In the records below, find the line that contains "### RDQ136 - CHECK ITEM" and the line that contains "### RDQ137 - #". Set down exactly those lines and every line between them, and nothing more.

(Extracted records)
>>>>
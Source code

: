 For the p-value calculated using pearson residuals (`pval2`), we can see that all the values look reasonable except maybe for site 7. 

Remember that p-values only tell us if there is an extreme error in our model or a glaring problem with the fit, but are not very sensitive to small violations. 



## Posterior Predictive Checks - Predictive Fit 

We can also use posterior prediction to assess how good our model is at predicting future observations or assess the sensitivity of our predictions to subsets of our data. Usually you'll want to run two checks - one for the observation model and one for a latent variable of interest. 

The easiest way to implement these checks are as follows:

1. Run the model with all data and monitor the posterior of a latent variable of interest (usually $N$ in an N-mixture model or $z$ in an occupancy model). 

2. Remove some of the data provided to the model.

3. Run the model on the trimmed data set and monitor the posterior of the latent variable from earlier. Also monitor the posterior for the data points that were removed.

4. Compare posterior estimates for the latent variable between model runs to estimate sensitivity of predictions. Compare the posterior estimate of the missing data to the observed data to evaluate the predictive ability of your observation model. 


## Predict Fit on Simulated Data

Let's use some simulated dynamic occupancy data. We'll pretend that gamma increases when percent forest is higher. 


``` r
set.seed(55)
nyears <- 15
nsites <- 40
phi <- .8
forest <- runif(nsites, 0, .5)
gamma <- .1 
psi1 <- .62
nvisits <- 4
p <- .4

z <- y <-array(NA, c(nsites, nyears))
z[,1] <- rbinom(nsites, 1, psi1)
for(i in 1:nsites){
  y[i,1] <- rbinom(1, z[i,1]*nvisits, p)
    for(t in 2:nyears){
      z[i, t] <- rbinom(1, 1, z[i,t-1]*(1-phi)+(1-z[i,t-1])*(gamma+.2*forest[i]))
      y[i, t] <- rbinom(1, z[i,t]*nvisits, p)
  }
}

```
<<<<
>>>>
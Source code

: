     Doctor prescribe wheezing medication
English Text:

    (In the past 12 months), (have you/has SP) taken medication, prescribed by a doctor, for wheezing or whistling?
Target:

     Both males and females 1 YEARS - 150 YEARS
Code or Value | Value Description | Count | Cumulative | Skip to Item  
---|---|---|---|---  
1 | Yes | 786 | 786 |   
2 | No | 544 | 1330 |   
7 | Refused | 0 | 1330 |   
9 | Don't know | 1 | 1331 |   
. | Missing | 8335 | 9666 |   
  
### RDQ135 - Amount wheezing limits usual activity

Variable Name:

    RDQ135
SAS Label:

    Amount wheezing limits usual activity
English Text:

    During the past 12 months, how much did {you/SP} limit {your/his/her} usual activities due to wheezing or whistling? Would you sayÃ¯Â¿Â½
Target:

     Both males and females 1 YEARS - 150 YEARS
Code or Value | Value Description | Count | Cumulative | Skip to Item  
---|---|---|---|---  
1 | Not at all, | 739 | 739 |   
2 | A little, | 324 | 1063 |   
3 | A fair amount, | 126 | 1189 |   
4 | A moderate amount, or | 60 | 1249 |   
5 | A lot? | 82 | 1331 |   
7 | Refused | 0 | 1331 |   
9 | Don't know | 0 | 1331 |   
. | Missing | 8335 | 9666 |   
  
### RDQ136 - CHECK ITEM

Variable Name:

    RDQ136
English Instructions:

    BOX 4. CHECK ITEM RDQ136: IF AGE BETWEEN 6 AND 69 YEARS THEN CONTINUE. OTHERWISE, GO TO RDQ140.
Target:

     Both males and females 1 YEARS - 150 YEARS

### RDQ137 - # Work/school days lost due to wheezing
<<<<
RESULT OF THE TASK
### RDQ136 - CHECK ITEM

Variable Name:

    RDQ136
English Instructions:

    BOX 4. CHECK ITEM RDQ136: IF AGE BETWEEN 6 AND 69 YEARS THEN CONTINUE. OTHERWISE, GO TO RDQ140.
Target:

     Both males and females 1 YEARS - 150 YEARS

### RDQ137 - # Work/school days lost due to wheezing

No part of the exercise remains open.